If the first character of the set is ^, all the characters that are not in the set will be matched. That is [^5-9] means not in set [5-9]

In [27]:
print(re.findall(r'[a-z0-6]', 'Number: 5'))
print(re.findall(r'[a-zA-Z0-9]+','Vinayak 2019110067'))

['u', 'm', 'b', 'e', 'r', '5']
['Vinayak', '2019110067']


In [33]:
print(re.search(r'Number: [^5-9]', 'Number: 10').group())

Number: 1


\ - Backslash

In [34]:
## (Scenario 1) This treats '\s' as an escape character, '\s' defines a space
re.search(r'Not a\sregular character', 'Not a regular character').group()

'Not a regular character'

In [45]:
## (Scenario 2) '\' is treated as an ordinary character, because '\r' is not a recognized escape character
re.search(r'Just a \negular character', 'Just a \negular character').group()

'Just a \negular character'

In [47]:
## (Scenario 3) '\s' is escaped using an extra `\` so its interpreted as a literal string '\s'
re.search(r'Just a \\sregular character', 'Just a \sregular character').group()

'Just a \\sregular character'

In [48]:
print("Lowercase w:", re.search(r'Co\wk\we', 'Cookie').group())

## Matches any character except single letter, digit or underscore
print("Uppercase W:", re.search(r'C\Wke', 'C@ke').group())

## Uppercase W won't match single letter, digit
print("Uppercase W won't match, and return:", re.search(r'Co\Wk\We', 'Cookie'))

Lowercase w: Cookie
Uppercase W: C@ke
Uppercase W won't match, and return: None


\w - Lowercase 'w'. Matches any single letter, digit, or underscore.

\W - Uppercase 'W'. Matches any character not part of \w (lowercase w).

In [49]:
print("Lowercase w:", re.search(r'Co\wk\we', 'Cookie').group())

## Matches any character except single letter, digit or underscore
print("Uppercase W:", re.search(r'C\Wke', 'C@ke').group())

## Uppercase W won't match single letter, digit
print("Uppercase W won't match, and return:", re.search(r'Co\Wk\We', 'Cookie'))

Lowercase w: Cookie
Uppercase W: C@ke
Uppercase W won't match, and return: None


\s - Lowercase 's'. Matches a single whitespace character like: space, newline, tab, return.

\S - Uppercase 'S'. Matches any character not part of \s (lowercase s).

In [50]:
print("Lowercase s:", re.search(r'Eat\scake', 'Eat cake').group())
print("Uppercase S:", re.search(r'cook\Se', "Let's eat cookie").group())

Lowercase s: Eat cake
Uppercase S: cookie


\d - Lowercase d.

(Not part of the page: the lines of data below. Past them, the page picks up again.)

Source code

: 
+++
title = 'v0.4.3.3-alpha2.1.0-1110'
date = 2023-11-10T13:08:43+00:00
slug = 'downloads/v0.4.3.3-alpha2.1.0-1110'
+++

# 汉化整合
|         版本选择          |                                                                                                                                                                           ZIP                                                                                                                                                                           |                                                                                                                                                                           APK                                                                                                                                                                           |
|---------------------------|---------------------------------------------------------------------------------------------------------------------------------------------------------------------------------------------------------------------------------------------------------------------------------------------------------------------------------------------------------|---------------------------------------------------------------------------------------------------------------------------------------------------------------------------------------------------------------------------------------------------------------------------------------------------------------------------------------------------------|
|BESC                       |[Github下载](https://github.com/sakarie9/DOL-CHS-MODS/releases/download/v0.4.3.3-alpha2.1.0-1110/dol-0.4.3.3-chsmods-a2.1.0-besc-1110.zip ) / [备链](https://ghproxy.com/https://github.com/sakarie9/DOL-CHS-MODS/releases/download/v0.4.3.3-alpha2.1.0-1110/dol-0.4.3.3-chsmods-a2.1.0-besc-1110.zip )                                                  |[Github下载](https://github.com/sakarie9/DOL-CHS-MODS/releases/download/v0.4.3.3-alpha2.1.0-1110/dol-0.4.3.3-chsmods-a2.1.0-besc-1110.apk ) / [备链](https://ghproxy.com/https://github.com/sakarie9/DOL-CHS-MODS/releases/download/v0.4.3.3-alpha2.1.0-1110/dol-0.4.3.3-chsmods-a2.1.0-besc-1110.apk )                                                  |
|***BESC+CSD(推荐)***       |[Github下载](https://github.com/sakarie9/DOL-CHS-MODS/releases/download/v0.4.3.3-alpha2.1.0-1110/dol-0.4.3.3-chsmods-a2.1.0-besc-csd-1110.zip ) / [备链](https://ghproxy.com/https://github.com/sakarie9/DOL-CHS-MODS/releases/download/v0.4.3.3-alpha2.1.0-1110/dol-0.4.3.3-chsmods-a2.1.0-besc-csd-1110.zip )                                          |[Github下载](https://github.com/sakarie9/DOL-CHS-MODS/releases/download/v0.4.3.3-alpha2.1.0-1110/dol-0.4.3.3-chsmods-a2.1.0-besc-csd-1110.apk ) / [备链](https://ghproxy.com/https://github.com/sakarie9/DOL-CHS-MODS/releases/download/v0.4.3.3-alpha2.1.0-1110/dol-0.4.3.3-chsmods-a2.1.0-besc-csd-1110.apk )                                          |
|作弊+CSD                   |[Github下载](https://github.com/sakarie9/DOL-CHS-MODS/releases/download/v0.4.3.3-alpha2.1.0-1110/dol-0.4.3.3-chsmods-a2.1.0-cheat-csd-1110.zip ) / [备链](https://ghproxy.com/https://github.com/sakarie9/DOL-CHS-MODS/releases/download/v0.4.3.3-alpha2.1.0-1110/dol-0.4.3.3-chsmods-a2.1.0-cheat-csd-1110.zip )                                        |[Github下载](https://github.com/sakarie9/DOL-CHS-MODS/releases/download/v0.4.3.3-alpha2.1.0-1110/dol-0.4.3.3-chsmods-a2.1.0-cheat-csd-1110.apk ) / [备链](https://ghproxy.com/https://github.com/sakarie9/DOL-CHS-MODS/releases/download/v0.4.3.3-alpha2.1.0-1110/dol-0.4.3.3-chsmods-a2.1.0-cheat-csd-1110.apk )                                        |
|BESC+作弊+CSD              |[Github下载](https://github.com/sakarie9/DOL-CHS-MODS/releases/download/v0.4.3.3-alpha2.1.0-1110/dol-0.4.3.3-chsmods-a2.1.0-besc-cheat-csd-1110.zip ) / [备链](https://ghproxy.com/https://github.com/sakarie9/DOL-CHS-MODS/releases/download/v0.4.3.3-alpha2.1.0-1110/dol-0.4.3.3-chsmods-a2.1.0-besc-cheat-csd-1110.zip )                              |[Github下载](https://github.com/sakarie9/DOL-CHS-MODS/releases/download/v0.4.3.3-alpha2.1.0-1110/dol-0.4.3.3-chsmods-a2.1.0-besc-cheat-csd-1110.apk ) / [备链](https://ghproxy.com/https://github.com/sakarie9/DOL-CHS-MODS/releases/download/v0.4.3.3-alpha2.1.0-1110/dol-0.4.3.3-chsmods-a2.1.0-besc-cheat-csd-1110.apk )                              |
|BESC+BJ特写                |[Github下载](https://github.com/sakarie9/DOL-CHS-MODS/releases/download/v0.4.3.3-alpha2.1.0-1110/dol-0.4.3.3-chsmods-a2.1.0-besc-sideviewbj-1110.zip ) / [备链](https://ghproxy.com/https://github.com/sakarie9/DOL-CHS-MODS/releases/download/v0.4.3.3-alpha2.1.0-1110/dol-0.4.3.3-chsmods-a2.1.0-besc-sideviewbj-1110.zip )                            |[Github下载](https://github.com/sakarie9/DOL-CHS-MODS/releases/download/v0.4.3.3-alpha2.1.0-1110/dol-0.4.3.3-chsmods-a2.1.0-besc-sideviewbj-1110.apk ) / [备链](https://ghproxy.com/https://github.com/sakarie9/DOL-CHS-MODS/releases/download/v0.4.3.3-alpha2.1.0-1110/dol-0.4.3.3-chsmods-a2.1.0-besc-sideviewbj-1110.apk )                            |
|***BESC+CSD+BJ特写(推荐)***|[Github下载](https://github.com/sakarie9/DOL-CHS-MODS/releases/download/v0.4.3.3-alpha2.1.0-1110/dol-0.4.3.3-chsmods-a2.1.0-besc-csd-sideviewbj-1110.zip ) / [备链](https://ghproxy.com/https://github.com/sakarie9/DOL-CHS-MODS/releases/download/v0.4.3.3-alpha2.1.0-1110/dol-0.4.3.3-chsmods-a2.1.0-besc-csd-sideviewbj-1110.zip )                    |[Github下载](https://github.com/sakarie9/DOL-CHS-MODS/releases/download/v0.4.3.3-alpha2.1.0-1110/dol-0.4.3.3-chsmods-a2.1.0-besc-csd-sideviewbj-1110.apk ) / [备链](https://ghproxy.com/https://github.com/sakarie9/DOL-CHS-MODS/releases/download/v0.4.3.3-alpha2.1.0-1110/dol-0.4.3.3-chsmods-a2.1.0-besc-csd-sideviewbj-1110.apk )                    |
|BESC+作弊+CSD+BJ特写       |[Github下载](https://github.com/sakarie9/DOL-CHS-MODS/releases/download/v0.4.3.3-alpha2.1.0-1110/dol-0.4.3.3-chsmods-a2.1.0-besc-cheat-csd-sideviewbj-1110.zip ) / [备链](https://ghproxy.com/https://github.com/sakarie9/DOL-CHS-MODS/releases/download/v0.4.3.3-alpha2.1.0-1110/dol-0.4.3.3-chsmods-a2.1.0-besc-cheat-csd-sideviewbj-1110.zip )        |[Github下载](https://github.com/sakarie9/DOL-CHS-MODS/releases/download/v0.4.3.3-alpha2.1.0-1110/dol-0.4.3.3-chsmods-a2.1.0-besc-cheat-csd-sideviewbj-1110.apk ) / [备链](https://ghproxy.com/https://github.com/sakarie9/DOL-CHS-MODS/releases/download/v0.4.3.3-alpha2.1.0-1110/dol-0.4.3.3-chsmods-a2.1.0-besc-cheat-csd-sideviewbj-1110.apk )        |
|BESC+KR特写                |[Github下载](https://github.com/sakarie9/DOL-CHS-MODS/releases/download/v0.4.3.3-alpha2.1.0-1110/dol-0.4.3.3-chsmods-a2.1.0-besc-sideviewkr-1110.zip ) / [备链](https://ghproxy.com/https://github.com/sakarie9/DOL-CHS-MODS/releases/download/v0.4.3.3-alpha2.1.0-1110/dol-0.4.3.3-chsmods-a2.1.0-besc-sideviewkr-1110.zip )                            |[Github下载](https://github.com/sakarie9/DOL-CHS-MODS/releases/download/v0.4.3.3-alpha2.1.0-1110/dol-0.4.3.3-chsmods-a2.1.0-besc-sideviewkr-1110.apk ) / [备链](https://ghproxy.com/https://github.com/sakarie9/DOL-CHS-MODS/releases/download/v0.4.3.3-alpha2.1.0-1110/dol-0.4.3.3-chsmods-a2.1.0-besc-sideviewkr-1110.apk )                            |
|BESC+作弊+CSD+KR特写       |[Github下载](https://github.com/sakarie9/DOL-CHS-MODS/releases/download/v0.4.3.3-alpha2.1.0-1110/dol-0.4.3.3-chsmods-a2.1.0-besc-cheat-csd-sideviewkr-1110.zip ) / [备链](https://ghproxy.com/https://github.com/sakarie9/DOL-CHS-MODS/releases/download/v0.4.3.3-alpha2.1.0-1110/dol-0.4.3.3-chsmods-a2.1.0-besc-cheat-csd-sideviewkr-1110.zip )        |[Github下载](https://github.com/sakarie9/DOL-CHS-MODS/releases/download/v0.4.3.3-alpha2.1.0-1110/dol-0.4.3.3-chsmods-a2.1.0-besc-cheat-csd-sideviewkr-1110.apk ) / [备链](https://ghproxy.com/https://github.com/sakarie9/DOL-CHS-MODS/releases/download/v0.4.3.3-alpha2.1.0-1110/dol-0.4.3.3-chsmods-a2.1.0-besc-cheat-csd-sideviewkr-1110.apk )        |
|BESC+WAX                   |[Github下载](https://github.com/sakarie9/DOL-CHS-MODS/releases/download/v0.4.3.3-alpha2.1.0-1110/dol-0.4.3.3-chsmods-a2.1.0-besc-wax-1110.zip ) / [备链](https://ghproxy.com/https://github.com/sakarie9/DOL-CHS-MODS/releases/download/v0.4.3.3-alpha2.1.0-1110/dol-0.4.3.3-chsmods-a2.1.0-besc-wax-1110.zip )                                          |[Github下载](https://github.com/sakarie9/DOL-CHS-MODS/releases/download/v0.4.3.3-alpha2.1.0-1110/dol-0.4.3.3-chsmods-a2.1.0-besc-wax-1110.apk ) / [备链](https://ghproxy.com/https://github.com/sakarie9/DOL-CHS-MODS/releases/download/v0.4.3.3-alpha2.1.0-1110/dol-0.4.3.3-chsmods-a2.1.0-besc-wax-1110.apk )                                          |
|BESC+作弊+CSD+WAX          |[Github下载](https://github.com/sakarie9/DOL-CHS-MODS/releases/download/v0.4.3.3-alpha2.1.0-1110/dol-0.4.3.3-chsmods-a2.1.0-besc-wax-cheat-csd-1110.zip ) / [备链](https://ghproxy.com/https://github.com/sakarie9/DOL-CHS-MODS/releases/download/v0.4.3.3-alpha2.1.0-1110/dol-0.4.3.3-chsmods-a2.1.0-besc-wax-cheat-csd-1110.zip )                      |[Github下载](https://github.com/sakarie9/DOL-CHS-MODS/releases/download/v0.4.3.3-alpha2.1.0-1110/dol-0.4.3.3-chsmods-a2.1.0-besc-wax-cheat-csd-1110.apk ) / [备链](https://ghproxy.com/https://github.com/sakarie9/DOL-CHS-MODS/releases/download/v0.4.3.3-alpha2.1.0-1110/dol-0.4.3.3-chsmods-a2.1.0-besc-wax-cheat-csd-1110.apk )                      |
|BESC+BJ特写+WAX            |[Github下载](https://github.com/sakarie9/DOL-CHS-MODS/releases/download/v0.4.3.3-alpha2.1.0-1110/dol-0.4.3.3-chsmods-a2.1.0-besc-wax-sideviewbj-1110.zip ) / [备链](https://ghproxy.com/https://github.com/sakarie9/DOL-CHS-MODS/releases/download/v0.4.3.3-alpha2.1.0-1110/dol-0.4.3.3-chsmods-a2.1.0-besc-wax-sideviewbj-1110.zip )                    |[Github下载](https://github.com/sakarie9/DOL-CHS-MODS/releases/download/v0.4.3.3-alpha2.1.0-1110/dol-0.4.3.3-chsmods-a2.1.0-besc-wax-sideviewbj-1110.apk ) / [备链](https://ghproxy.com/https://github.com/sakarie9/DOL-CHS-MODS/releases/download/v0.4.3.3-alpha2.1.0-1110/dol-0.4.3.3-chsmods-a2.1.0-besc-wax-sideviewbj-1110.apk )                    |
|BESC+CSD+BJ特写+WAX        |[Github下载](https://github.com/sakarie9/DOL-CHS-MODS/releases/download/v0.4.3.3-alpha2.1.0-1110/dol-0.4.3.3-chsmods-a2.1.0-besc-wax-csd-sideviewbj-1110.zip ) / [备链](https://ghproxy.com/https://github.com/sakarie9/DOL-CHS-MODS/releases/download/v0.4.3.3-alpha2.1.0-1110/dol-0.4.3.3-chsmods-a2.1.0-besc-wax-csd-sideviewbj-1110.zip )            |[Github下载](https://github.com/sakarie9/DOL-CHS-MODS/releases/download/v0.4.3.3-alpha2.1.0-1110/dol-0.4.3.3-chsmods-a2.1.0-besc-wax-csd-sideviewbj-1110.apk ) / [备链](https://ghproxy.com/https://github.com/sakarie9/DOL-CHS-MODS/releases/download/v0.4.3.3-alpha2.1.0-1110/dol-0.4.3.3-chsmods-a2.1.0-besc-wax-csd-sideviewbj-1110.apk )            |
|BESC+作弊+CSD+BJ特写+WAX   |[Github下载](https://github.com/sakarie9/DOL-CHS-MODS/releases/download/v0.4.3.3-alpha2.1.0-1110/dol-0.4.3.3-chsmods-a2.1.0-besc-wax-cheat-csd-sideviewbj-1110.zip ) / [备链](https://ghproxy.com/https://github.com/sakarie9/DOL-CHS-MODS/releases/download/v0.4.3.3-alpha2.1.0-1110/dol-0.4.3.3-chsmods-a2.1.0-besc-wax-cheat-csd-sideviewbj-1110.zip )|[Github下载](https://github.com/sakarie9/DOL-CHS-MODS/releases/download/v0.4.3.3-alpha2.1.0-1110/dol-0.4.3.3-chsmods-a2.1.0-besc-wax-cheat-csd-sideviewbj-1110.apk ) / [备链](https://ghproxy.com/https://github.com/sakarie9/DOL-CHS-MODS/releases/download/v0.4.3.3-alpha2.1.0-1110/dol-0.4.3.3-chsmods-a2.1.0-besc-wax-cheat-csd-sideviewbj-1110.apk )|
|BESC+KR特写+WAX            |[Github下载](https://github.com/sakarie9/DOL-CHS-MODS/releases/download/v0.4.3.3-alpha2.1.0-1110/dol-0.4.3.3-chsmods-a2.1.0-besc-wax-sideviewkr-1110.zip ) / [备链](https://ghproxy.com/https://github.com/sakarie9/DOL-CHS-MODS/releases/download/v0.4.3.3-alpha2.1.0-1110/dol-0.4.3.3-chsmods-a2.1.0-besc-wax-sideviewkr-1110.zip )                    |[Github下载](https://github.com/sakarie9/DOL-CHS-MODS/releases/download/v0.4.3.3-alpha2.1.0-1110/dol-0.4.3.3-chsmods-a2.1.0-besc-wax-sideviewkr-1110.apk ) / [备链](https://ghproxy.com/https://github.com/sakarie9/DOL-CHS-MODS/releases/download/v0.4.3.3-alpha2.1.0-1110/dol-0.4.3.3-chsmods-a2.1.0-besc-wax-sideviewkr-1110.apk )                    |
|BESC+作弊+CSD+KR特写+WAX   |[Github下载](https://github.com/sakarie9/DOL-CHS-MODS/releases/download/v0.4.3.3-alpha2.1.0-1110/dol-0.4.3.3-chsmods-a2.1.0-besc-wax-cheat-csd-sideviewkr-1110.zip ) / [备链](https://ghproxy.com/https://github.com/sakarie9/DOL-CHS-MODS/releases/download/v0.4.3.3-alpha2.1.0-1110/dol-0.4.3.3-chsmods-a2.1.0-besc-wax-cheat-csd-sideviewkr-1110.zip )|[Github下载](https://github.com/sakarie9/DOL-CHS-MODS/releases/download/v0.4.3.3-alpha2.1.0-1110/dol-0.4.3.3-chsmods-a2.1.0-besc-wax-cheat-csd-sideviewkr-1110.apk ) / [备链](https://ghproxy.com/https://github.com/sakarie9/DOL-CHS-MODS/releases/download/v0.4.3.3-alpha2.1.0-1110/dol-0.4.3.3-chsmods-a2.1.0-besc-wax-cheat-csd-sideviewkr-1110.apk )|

Matches decimal digit 0-9.

\D - Uppercase d. Matches any character that is not a decimal digit.

In [54]:
# Example for \d
print(re.search(r'\d+', '100 cookies').group())

100


\t - Lowercase t. Matches tab.

\n - Lowercase n. Matches newline.

\r - Lowercase r. Matches return.

\A - Uppercase a. Matches only at the start of the string. Works across multiple lines as well.

\Z - Uppercase z. Matches only at the end of the string.

TIP: ^ and \A are effectively the same, and so are $ and \Z. Except when dealing with MULTILINE mode. Learn more about it in the flags section.

\b - Lowercase b. Matches only the beginning or end of the word.

In [65]:
# Example for \t
print("\\t (TAB) example: ", re.search(r'Eat\tcake', 'Eat\tcake').group())

# Example for \b
print("\\b match gives: ",re.findall(r'\b[A-E]ookie', 'Cookie Bookie'))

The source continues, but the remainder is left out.